The IEA wishes it to be known that, contrary to some of the reports circulating around, the IEA never called for the IT framework to be abandoned. The IEA only said that the framework is less effective in the Ghanaian context where transmission of the PR impulses is slow and inflation has strong supply and cost undercurrents.

It is in view of these limitations that the IEA called for a more comprehensive approach, whereby the IT framework would be complemented with interventions directly targeting the entrenched supply and cost factors.

At the Q&A session, the Governor said IT has served the country well in contributing to bringing inflation down from the high levels during the pre-IT period. This, according to the Governor, had prompted the BoG to consider lowering its inflation target of (8+/-2)% at some point.
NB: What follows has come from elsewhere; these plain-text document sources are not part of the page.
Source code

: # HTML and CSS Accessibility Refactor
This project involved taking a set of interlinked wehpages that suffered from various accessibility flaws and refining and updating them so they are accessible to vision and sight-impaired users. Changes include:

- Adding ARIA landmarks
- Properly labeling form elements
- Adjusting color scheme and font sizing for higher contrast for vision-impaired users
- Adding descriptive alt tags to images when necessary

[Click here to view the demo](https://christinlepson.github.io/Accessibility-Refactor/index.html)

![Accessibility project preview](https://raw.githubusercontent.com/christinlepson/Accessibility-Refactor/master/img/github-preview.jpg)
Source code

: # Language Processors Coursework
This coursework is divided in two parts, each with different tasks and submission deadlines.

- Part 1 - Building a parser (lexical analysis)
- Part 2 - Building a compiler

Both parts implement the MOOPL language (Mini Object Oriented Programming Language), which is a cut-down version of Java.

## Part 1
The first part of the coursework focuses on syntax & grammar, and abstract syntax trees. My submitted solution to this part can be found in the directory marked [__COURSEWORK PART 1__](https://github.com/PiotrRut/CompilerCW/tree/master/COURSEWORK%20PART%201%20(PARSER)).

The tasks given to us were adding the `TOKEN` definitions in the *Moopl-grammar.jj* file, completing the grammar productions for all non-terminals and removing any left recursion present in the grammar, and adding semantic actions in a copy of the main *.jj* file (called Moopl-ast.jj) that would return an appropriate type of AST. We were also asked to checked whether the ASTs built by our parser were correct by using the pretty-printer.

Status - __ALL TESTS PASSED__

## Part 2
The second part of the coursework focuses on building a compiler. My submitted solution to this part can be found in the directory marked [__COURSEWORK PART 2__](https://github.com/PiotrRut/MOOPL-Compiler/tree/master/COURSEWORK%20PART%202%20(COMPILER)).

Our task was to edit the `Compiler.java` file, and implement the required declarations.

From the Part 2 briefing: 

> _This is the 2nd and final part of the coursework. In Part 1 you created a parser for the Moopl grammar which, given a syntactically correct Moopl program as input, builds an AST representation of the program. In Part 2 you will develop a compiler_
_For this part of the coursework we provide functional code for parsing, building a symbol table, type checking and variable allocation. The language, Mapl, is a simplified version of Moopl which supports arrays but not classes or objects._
While the IEA recognises that inflation has been brought down progressively under IT, it has to be noted that, along with inflation, almost all key macroeconomic indicators have improved during the period in question, in line with the generally improved macroeconomic management of the economy.

Regarding the inflation target, it is the case that the (8+/-2)% has been in place almost forever, which, in a way, seems to suggest a lack of sufficient ambition on the part of the MPC to lower inflation further to levels comparable to those of Ghana's peers or trading partners.

Finally, the IEA wishes to make it clear that, while we are talking here about inflation as an immediate problem, the other persistent macroeconomic problems—such as high fiscal deficits, high public debt, exchange rate instability, high rate of employment, large external imbalances, etc.—are all manifestations of a bigger problem.

And that problem is the underlying weak structure of the economy, characterised by reliance on low-value-added primary export products and high import dependency. The only way to find a durable solution to these recurrent problems is to address the economy's weak structural fundamentals.

This should be done through the transformation of the colonial-type economy to a vibrant industrialised economy. This cannot, however, be achieved by relying on our narrow tax base and borrowing but rather by leveraging our vast natural resource wealth by taking ownership of it.